• **REQUIRED ACTION**:
Look through the listing below, and wherever a line has the string "White", pull it out.

# # #

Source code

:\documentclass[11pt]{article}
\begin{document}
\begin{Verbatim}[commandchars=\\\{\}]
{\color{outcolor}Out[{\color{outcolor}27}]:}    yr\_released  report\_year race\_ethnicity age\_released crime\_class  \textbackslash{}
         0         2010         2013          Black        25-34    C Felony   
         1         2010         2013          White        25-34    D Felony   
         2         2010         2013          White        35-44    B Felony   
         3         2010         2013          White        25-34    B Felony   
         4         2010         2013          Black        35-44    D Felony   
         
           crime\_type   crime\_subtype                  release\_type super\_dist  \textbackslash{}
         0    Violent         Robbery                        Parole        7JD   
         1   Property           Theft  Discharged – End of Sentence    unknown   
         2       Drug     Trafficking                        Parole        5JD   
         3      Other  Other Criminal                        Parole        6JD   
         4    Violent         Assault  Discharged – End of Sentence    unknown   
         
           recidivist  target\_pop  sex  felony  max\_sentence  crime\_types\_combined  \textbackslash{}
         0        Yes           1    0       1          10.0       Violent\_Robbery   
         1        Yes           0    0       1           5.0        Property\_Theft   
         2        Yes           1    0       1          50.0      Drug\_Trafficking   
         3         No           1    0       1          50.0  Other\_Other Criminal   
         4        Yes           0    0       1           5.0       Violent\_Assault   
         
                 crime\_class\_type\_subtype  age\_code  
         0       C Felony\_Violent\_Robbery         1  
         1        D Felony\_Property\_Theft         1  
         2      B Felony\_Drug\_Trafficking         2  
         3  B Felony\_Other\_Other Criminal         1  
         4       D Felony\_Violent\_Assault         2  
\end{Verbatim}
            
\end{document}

# # #

• **WRITTEN ANSWER**:
         1         2010         2013          White        25-34    D Felony   
         2         2010         2013          White        35-44    B Felony   
         3         2010         2013          White        25-34    B Felony   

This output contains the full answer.